• Your instructions: When a line below holds the string "proyecto", show that line.

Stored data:

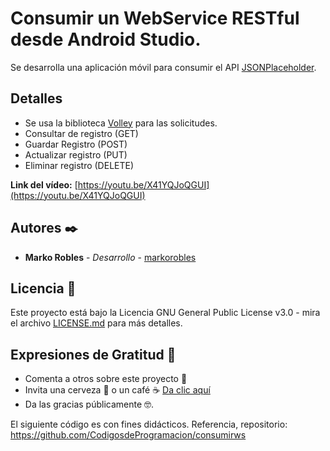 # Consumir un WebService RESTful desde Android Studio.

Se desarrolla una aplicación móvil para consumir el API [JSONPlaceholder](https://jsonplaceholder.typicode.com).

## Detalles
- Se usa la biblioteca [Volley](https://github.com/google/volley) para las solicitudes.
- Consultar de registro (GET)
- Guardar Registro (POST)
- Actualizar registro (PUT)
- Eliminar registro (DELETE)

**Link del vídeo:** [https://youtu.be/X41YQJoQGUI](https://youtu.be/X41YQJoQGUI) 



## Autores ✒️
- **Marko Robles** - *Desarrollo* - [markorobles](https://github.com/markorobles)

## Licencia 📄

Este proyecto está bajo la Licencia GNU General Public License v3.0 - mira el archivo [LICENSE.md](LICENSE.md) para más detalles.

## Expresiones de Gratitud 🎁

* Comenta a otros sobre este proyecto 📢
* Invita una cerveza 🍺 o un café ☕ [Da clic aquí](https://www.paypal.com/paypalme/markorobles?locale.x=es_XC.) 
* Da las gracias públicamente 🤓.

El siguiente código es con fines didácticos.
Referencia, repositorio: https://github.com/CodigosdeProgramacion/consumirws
* * *
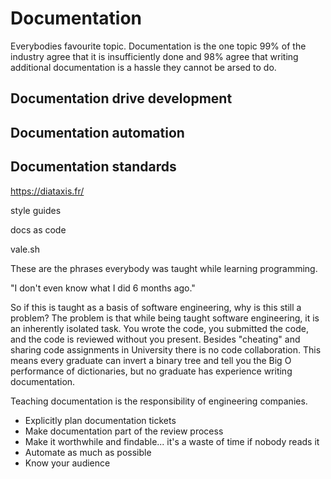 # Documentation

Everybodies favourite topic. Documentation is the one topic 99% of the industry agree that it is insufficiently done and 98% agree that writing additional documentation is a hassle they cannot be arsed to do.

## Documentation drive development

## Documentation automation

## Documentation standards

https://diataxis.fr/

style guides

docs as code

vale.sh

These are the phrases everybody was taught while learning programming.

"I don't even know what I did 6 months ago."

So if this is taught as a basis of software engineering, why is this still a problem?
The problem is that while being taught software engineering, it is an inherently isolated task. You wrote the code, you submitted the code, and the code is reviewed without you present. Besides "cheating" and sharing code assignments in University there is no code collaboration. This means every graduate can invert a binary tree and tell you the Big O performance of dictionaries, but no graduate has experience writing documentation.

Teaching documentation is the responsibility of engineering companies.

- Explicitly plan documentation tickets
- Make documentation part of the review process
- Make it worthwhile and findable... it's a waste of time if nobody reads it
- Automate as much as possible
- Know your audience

• Answer area:
Este proyecto está bajo la Licencia GNU General Public License v3.0 - mira el archivo [LICENSE.md](LICENSE.md) para más detalles.
* Comenta a otros sobre este proyecto 📢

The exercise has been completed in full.